Hilafet kalsaydı diyen şaşkın arkadaşlarım, saltanatla birlikte kaldırılmadı zaten hilafet.
Önce monokrasi sona erdirildi ve İkinci Abdülmecit'in "Efendi" sıfatı ile anılması ve "Halife" olarak kalması kararlaştırıldı. Takip eden dönemde halen bulunduğu konumu kavramayan, bir devlet başkanı ve güç odağı gibi davranan Abdülmecit Efendi'nin ve haleflerinin gelecekte ikibaşlılık yaratabileceği düşüncesi savunularak bir süre sonra yeni bir kanunla hilafet de lağvedildi ve halifelik ve temsili yetkisi de TBMM'ye tahsis edildi. Kaldı ki, hilafet, ruhban sınıfının bulunmadığı İslam'ın dünyasında politik bir güçtü, halifeler devlet başkanı sıfatı ve gücü de taşıyorlardı ve gücün mecliste kalması, halifeliğin ruhani bir konum alması gibi bir durum da pratikte pek mümkün değildi.
Buraya kadar tarihçilerin birleştiği bir kanıyı aktardım, devamı benim görüşlerim.

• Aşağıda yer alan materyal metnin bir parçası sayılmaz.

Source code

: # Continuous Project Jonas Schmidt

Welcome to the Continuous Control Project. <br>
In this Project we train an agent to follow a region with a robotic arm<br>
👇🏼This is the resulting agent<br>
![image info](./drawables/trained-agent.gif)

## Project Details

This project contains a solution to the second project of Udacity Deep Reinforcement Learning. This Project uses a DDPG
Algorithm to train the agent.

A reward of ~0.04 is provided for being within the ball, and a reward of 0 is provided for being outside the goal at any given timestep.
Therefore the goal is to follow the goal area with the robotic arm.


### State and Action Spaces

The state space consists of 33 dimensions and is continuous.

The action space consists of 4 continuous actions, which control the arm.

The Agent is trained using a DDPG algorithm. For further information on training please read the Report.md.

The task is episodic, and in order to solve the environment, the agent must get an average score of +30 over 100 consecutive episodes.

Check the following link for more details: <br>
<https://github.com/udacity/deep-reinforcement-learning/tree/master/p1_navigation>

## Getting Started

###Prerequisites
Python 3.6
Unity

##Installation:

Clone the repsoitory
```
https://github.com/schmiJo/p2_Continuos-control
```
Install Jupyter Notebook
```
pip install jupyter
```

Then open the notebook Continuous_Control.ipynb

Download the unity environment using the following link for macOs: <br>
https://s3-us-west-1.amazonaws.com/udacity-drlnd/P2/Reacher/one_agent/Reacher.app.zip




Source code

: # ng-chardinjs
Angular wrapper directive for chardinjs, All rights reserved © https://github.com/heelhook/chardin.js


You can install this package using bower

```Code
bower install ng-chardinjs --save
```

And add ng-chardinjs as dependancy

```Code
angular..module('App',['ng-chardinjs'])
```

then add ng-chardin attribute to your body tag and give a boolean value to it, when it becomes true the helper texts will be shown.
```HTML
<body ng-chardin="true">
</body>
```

Tarihi ve estetik kaygılarla saltanatı koruyabilirdik, evet. Kaldı ki I. ve II. Meşrutiyet ile o yola, demokratik monarşi yoluna girmiştik. Özellikle Kanun-u Esasi'nin 1908'de geçirdiği değişiklikler ile Padişah'ın yetkileri oldukça kısıtlanmıştı, Anadolu'daki vilayetlerde yıllardır bazı meselelerde seçimlerle kararlar alınıyordu, dolayısı ile kargaşadan uzak bir süreç yaşayabilse, Padişah'ın yetkilerinin daha da kısıtlanabileceği ve günümüzde gördüğümüz bazı örneklere yaklaşmamız olası görülebilirdi. Lakin, zaman zaman "Madem korunmaları gerekiyordu, korusalardı kendilerini. Osmanlı ailesini "Osmanlı İmparatorluğu"nun başına getiren de, güzelim devletin yılılmasını da sağlayan onlar. Yıkıldı gitti koca imparatorluk, biz de kalıntılarından yeni, demokratik, laik mis gibi bir ülke kurduk. İyi böyle, eşelemeye çok da gerek yok." diye biraz çocukça, biraz da kolaycı bir görüşe kendimi kaptırıyorum, yalan yok.
dipnot: "şaşkın" lafını muhabbetimize dayanarak kullanıyorum, kimsenin kalbini kırma niyetinde değilim. Alınan olursa lütfen bi' mesaj çakıverin, silip atayım. Tartıştığımız, fikir alışverişi yaptığımız insanlardan değerli değil ya?